**TASK PROMPT:** Restate all the data word for word and omit the pictures.

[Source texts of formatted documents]
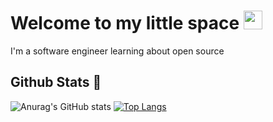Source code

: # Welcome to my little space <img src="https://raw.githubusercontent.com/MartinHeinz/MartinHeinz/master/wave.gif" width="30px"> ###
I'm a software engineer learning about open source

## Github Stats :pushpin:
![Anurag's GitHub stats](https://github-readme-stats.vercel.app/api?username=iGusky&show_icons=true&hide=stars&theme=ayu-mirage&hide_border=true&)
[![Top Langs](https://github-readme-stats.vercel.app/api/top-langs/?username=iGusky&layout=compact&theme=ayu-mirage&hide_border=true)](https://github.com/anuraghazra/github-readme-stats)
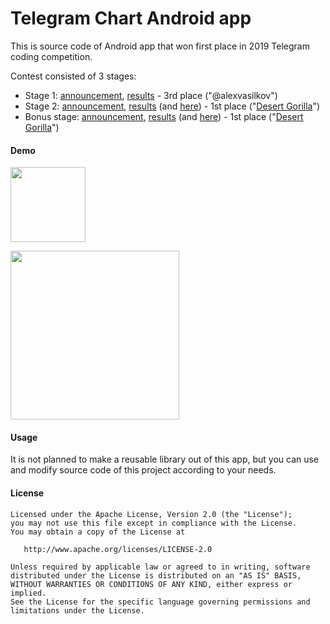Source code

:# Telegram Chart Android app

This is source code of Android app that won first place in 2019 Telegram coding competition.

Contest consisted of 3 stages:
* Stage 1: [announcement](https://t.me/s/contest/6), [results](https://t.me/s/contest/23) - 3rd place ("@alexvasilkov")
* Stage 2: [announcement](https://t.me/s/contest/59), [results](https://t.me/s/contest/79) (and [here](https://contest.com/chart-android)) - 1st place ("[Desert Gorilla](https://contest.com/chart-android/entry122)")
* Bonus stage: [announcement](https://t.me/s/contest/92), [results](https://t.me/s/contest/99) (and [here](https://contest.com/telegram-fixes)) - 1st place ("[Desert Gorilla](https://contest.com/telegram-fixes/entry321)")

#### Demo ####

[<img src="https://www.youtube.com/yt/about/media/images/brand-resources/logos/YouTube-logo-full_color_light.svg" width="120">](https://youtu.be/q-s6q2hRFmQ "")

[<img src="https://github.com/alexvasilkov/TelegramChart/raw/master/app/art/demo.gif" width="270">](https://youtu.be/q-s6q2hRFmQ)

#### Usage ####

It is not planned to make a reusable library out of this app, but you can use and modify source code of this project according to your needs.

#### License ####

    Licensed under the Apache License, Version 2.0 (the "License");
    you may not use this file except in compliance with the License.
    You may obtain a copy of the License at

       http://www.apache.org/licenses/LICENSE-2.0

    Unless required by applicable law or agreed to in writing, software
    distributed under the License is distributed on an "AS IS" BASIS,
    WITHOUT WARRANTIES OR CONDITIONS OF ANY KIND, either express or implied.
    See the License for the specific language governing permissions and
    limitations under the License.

**COMPLETED EXERCISE:**
Source code

: # Welcome to my little space <img src="https://raw.githubusercontent.com/MartinHeinz/MartinHeinz/master/wave.gif" width="30px"> ###
I'm a software engineer learning about open source

## Github Stats :pushpin:
![Anurag's GitHub stats](https://github-readme-stats.vercel.app/api?username=iGusky&show_icons=true&hide=stars&theme=ayu-mirage&hide_border=true&)
[![Top Langs](https://github-readme-stats.vercel.app/api/top-langs/?username=iGusky&layout=compact&theme=ayu-mirage&hide_border=true)](https://github.com/anuraghazra/github-readme-stats)
Source code

:# Telegram Chart Android app

This is source code of Android app that won first place in 2019 Telegram coding competition.

Contest consisted of 3 stages:
* Stage 1: [announcement](https://t.me/s/contest/6), [results](https://t.me/s/contest/23) - 3rd place ("@alexvasilkov")
* Stage 2: [announcement](https://t.me/s/contest/59), [results](https://t.me/s/contest/79) (and [here](https://contest.com/chart-android)) - 1st place ("[Desert Gorilla](https://contest.com/chart-android/entry122)")
* Bonus stage: [announcement](https://t.me/s/contest/92), [results](https://t.me/s/contest/99) (and [here](https://contest.com/telegram-fixes)) - 1st place ("[Desert Gorilla](https://contest.com/telegram-fixes/entry321)")

#### Demo ####

[<img src="https://www.youtube.com/yt/about/media/images/brand-resources/logos/YouTube-logo-full_color_light.svg" width="120">](https://youtu.be/q-s6q2hRFmQ "")

[<img src="https://github.com/alexvasilkov/TelegramChart/raw/master/app/art/demo.gif" width="270">](https://youtu.be/q-s6q2hRFmQ)

#### Usage ####

It is not planned to make a reusable library out of this app, but you can use and modify source code of this project according to your needs.

#### License ####

    Licensed under the Apache License, Version 2.0 (the "License");
    you may not use this file except in compliance with the License.
    You may obtain a copy of the License at

       http://www.apache.org/licenses/LICENSE-2.0

    Unless required by applicable law or agreed to in writing, software
    distributed under the License is distributed on an "AS IS" BASIS,
    WITHOUT WARRANTIES OR CONDITIONS OF ANY KIND, either express or implied.
    See the License for the specific language governing permissions and
    limitations under the License.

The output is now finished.